Faster breeding from using markers in bull selection

For her doctoral dissertation, Research Scientist Nina Schulman from MTT Agrifood Research Finland has identified quantitative trait loci (QTL) affecting milk production, fertility and health traits in Finnish Ayrshire cattle, and evaluated the extent to which the use of QTL information, or marker-assisted selection (MAS), might improve dairy cattle breeding.

GENES STILL IN HIDING

Traditional dairy cattle breeding is founded on production information and other phenotype information collected from animals. The greater the volume of genealogical information available, the more accurate the evaluation that can be made of an animal’s breeding value. Evaluation based on offspring, the progeny test, is an efficient, if slow method of acquiring reliable information on the bull genome. Progeny test information for a young bull is only obtained five years after the onset of semination.

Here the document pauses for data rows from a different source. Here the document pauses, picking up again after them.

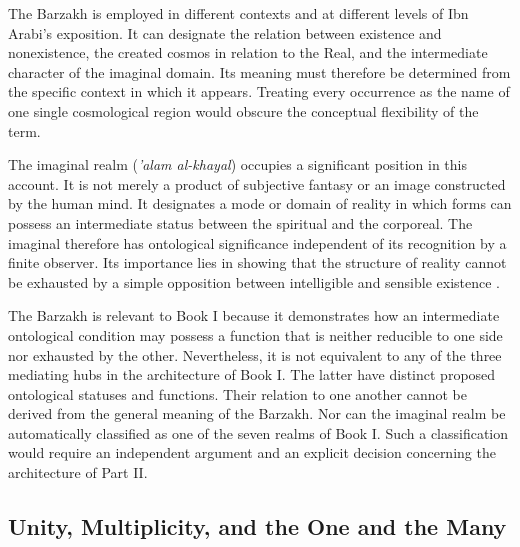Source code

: \label{para:VS.B01.P01.C08.SS10.P002}

The Barzakh is employed in different contexts and
at different levels of Ibn Arabi's exposition.
It can designate the relation between existence
and nonexistence, the created cosmos in relation
to the Real, and the intermediate character of
the imaginal domain. Its meaning must therefore
be determined from the specific context in which
it appears. Treating every occurrence as the name
of one single cosmological region would obscure
the conceptual flexibility of the term.

\label{para:VS.B01.P01.C08.SS10.P003}

The imaginal realm (\textit{'alam al-khayal})
occupies a significant position in this account.
It is not merely a product of subjective fantasy
or an image constructed by the human mind. It
designates a mode or domain of reality in which
forms can possess an intermediate status between
the spiritual and the corporeal. The imaginal
therefore has ontological significance independent
of its recognition by a finite observer. Its
importance lies in showing that the structure
of reality cannot be exhausted by a simple
opposition between intelligible and sensible
existence \citep{ChittickSufiPathKnowledge1989}.

\label{para:VS.B01.P01.C08.S16.SS10.P004}

The Barzakh is relevant to Book I because it
demonstrates how an intermediate ontological
condition may possess a function that is neither
reducible to one side nor exhausted by the other.
Nevertheless, it is not equivalent to any of the
three mediating hubs in the architecture of Book I.
The latter have distinct proposed ontological
statuses and functions. Their relation to one
another cannot be derived from the general
meaning of the Barzakh. Nor can the imaginal realm
be automatically classified as one of the seven
realms of Book I. Such a classification would
require an independent argument and an explicit
decision concerning the architecture of Part II.



\subsection{Unity, Multiplicity, and the One and the Many}
\label{subsec:ch08_s16_ss11}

The breeder’s dream is to be able to study animal genes and decide from them directly which individuals are worth selecting as parents of the future generation. Variations in the genomic loci present in the DNA of chromosomes, known as markers, can be employed in the monitoring of gene inheritance.

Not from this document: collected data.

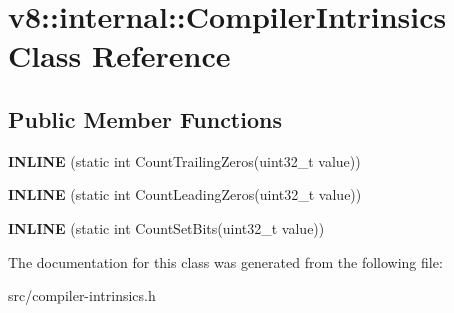 \hypertarget{classv8_1_1internal_1_1_compiler_intrinsics}{}\section{v8\+:\+:internal\+:\+:Compiler\+Intrinsics Class Reference}
\label{classv8_1_1internal_1_1_compiler_intrinsics}
\subsection*{Public Member Functions}
\begin{DoxyCompactItemize}
\item 
\hypertarget{classv8_1_1internal_1_1_compiler_intrinsics_ad61d732e322da791f38d0287982e2bba}{}{\bfseries I\+N\+L\+I\+N\+E} (static int Count\+Trailing\+Zeros(uint32\+\_\+t value))\label{classv8_1_1internal_1_1_compiler_intrinsics_ad61d732e322da791f38d0287982e2bba}

\item 
\hypertarget{classv8_1_1internal_1_1_compiler_intrinsics_aebf02785debc3ae88d7a28a7d788e4c2}{}{\bfseries I\+N\+L\+I\+N\+E} (static int Count\+Leading\+Zeros(uint32\+\_\+t value))\label{classv8_1_1internal_1_1_compiler_intrinsics_aebf02785debc3ae88d7a28a7d788e4c2}

\item 
\hypertarget{classv8_1_1internal_1_1_compiler_intrinsics_a11d617d786e6b9f5a07bae2f35be8e15}{}{\bfseries I\+N\+L\+I\+N\+E} (static int Count\+Set\+Bits(uint32\+\_\+t value))\label{classv8_1_1internal_1_1_compiler_intrinsics_a11d617d786e6b9f5a07bae2f35be8e15}

\end{DoxyCompactItemize}


The documentation for this class was generated from the following file\+:\begin{DoxyCompactItemize}
\item 
src/compiler-\/intrinsics.\+h\end{DoxyCompactItemize}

From the available material on 12 parent bulls and their 493 sons, Nina Schulman’s research identified which QTL are connected with particular economically important traits. Twelve different traits were studied: milk yield, protein yield, protein content, fat yield, fat content, somatic cell score (SCS), mastitis treatments, other veterinary treatments, days open, fertility treatments, non-return rate, and calf mortality. Approximately 150 different markers from 29 chromosomes were typed in the whole genome scans performed on Finnish Ayrshire bulls.

MARKERS ACCELERATE BREEDING

A total of fourteen QTL affecting milk production were detected. Research results included interesting QTL affecting protein and fat yield, and mastitis and fertility.

The second part of the dissertation centred on investigation of the use of genetic markers in the breeding scheme. Research simulated how the selection of animals on the basis of genetic markers would have succeeded in comparison to selection based on the traditional evaluation.

In simulating marker-assisted selection Schulman observed that genetic response was faster with MAS than with traditional selection.

The results of the simulation study demonstrate that marker-assisted selection, combined with embryo transfer, offers a viable alternative to conventional selection by increasing genetic response. In this way young bulls can be preselected within families on the basis of marker information, employing evaluation using offspring information only for the best animals.